TASK TO COMPLETE = If a line in the records below contains the word "lowercase", copy it out.

GIVEN ENTRIES =
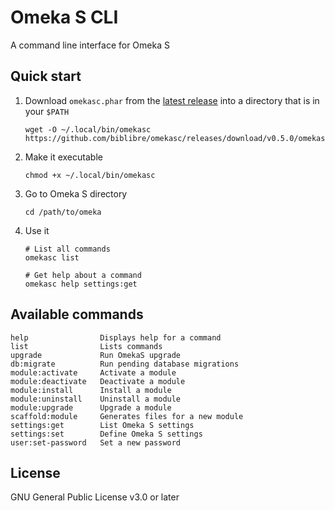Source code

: # Omeka S CLI

A command line interface for Omeka S

## Quick start

1. Download `omekasc.phar` from the
   [latest release](https://github.com/biblibre/omekasc/releases/latest)
   into a directory that is in your `$PATH`

   ```
   wget -O ~/.local/bin/omekasc https://github.com/biblibre/omekasc/releases/download/v0.5.0/omekasc.phar
   ```

2. Make it executable

   ```
   chmod +x ~/.local/bin/omekasc
   ```

3. Go to Omeka S directory

   ```
   cd /path/to/omeka
   ```

4. Use it

   ```
   # List all commands
   omekasc list

   # Get help about a command
   omekasc help settings:get
   ```

## Available commands

```
help                Displays help for a command
list                Lists commands
upgrade             Run OmekaS upgrade
db:migrate          Run pending database migrations
module:activate     Activate a module
module:deactivate   Deactivate a module
module:install      Install a module
module:uninstall    Uninstall a module
module:upgrade      Upgrade a module
scaffold:module     Generates files for a new module
settings:get        List Omeka S settings
settings:set        Define Omeka S settings
user:set-password   Set a new password
```

## License

GNU General Public License v3.0 or later
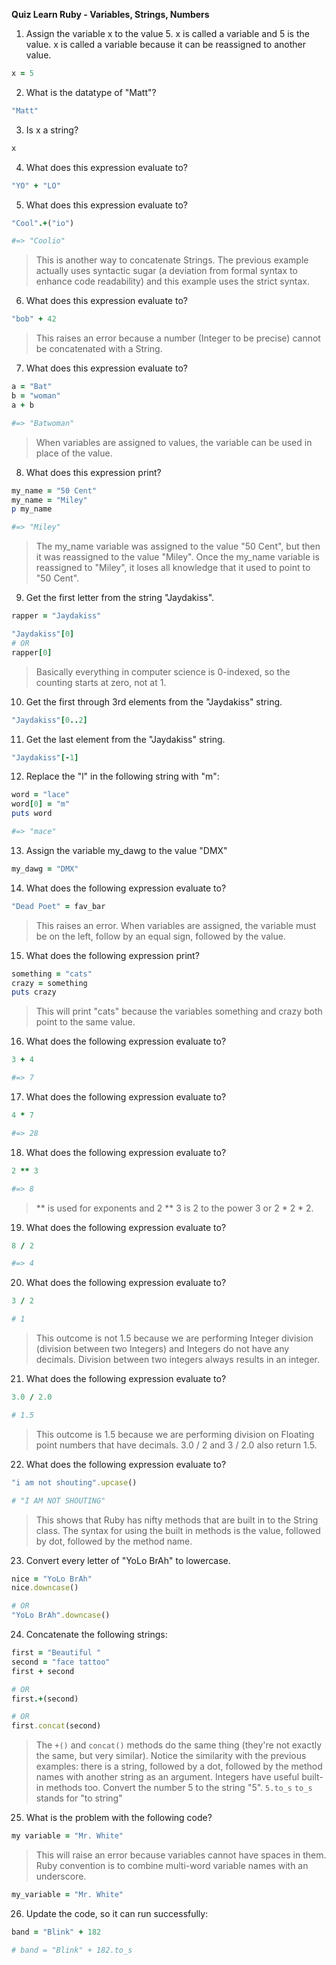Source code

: **Quiz Learn Ruby - Variables, Strings, Numbers**

1. Assign the variable x to the value 5. x is called a variable and 5 is the value. x is called a variable because it can be reassigned to another value.
```ruby
x = 5
```

2. What is the datatype of "Matt"?
```ruby
"Matt"
```

3. Is x a string?
```ruby
x
```

4. What does this expression evaluate to?
```ruby
"YO" + "LO"
```

5. What does this expression evaluate to?
```ruby
"Cool".+("io")

#=> "Coolio"
```

> This is another way to concatenate Strings. The previous example actually uses syntactic sugar (a deviation from formal syntax to enhance code readability) and this example uses the strict syntax.

6. What does this expression evaluate to?
```ruby
"bob" + 42

```
> This raises an error because a number (Integer to be precise) cannot be concatenated with a String.

7. What does this expression evaluate to?
```ruby
a = "Bat"
b = "woman"
a + b

#=> "Batwoman"
```

> When variables are assigned to values, the variable can be used in place of the value.

8. What does this expression print?
```ruby
my_name = "50 Cent"
my_name = "Miley"
p my_name

#=> "Miley"
```

> The my_name variable was assigned to the value "50 Cent", but then it was reassigned to the value "Miley". Once the my_name variable is reassigned to "Miley", it loses all knowledge that it used to point to "50 Cent".


9. Get the first letter from the string "Jaydakiss".
```ruby
rapper = "Jaydakiss"

"Jaydakiss"[0]
# OR
rapper[0]
```

> Basically everything in computer science is 0-indexed, so the counting starts at zero, not at 1.

10. Get the first through 3rd elements from the "Jaydakiss" string.
```ruby
"Jaydakiss"[0..2]
```

11. Get the last element from the "Jaydakiss" string.
```ruby
"Jaydakiss"[-1]
```

12. Replace the "l" in the following string with "m":
```ruby
word = "lace"
word[0] = "m"
puts word

#=> "mace"
```

13. Assign the variable my_dawg to the value "DMX"
```ruby
my_dawg = "DMX"

```

14. What does the following expression evaluate to?
```ruby
"Dead Poet" = fav_bar
```

> This raises an error. When variables are assigned, the variable must be on the left, follow by an equal sign, followed by the value.

15. What does the following expression print?
```ruby
something = "cats"
crazy = something
puts crazy
```

> This will print "cats" because the variables something and crazy both point to the same value.

16. What does the following expression evaluate to?
```ruby
3 + 4

#=> 7
```

17. What does the following expression evaluate to?
``` ruby
4 * 7

#=> 28
```

18. What does the following expression evaluate to?
```ruby
2 ** 3

#=> 8
```

> ** is used for exponents and 2 ** 3 is 2 to the power 3 or 2 * 2 * 2.

19. What does the following expression evaluate to?
```ruby
8 / 2

#=> 4
```

20. What does the following expression evaluate to?
```ruby
3 / 2

# 1
```

> This outcome is not 1.5 because we are performing Integer division (division between two Integers) and Integers do not have any decimals. Division between two integers always results in an integer.

21. What does the following expression evaluate to?
```ruby
3.0 / 2.0

# 1.5
```

> This outcome is 1.5 because we are performing division on Floating point numbers that have decimals.
3.0 / 2 and 3 / 2.0 also return 1.5.

22. What does the following expression evaluate to?
```ruby
"i am not shouting".upcase()

# "I AM NOT SHOUTING"
```

> This shows that Ruby has nifty methods that are built in to the String class. The syntax for using the built in methods is the value, followed by dot, followed by the method name.

23. Convert every letter of "YoLo BrAh" to lowercase.
```ruby
nice = "YoLo BrAh"
nice.downcase()

# OR
"YoLo BrAh".downcase()
```

24. Concatenate the following strings:
```ruby
first = "Beautiful "
second = "face tattoo"
first + second

# OR
first.+(second)

# OR
first.concat(second)
```

> The `+()` and `concat()` methods do the same thing (they're not exactly the same, but very similar). Notice the similarity with the previous examples: there is a string, followed by a dot, followed by the method names with another string as an argument.
Integers have useful built-in methods too. Convert the number 5 to the string "5". `5.to_s` `to_s` stands for "to string"

25. What is the problem with the following code?
```ruby
my variable = "Mr. White"

```

> This will raise an error because variables cannot have spaces in them. Ruby convention is to combine multi-word variable names with an underscore.
```ruby
my_variable = "Mr. White"
```

26. Update the code, so it can run successfully:
```ruby
band = "Blink" + 182

# band = "Blink" + 182.to_s
```
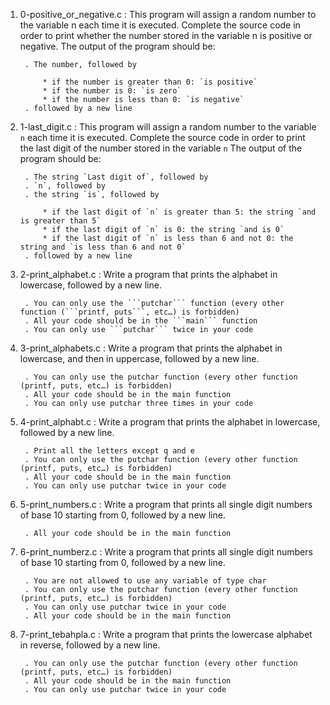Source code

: 1. 0-positive_or_negative.c : This program will assign a random number to the variable n each time it is executed.
	Complete the source code in order to print whether the number stored in the variable n is positive or negative.
	The output of the program should be:

		. The number, followed by

			* if the number is greater than 0: `is positive`
			* if the number is 0: `is zero`
			* if the number is less than 0: `is negative`
		. followed by a new line

2. 1-last_digit.c : This program will assign a random number to the variable `n` each time it is executed. 
	Complete the source code in order to print the last digit of the number stored in the variable `n`
	The output of the program should be:

		. The string `Last digit of`, followed by
		. `n`, followed by
		. the string `is`, followed by

			* if the last digit of `n` is greater than 5: the string `and is greater than 5`
			* if the last digit of `n` is 0: the string `and is 0`
			* if the last digit of `n` is less than 6 and not 0: the string and `is less than 6 and not 0`
		. followed by a new line

3. 2-print_alphabet.c : Write a program that prints the alphabet in lowercase, followed by a new line.

		. You can only use the ```putchar``` function (every other function (```printf, puts```, etc…) is forbidden)
		. All your code should be in the ```main``` function
		. You can only use ```putchar``` twice in your code

4. 3-print_alphabets.c : Write a program that prints the alphabet in lowercase, and then in uppercase, followed by a new line.

		. You can only use the putchar function (every other function (printf, puts, etc…) is forbidden)
		. All your code should be in the main function
		. You can only use putchar three times in your code
5. 4-print_alphabt.c : Write a program that prints the alphabet in lowercase, followed by a new line.

		. Print all the letters except q and e
		. You can only use the putchar function (every other function (printf, puts, etc…) is forbidden)
		. All your code should be in the main function
		. You can only use putchar twice in your code

6. 5-print_numbers.c : Write a program that prints all single digit numbers of base 10 starting from 0, followed by a new line.

		. All your code should be in the main function

7. 6-print_numberz.c : Write a program that prints all single digit numbers of base 10 starting from 0, followed by a new line.

		. You are not allowed to use any variable of type char
		. You can only use the putchar function (every other function (printf, puts, etc…) is forbidden)
		. You can only use putchar twice in your code
		. All your code should be in the main function

8. 7-print_tebahpla.c : Write a program that prints the lowercase alphabet in reverse, followed by a new line.

		. You can only use the putchar function (every other function (printf, puts, etc…) is forbidden)
		. All your code should be in the main function
		. You can only use putchar twice in your code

RESPONSE FOR THIS EXERCISE =
23. Convert every letter of "YoLo BrAh" to lowercase.
3. 2-print_alphabet.c : Write a program that prints the alphabet in lowercase, followed by a new line.
4. 3-print_alphabets.c : Write a program that prints the alphabet in lowercase, and then in uppercase, followed by a new line.
5. 4-print_alphabt.c : Write a program that prints the alphabet in lowercase, followed by a new line.
8. 7-print_tebahpla.c : Write a program that prints the lowercase alphabet in reverse, followed by a new line.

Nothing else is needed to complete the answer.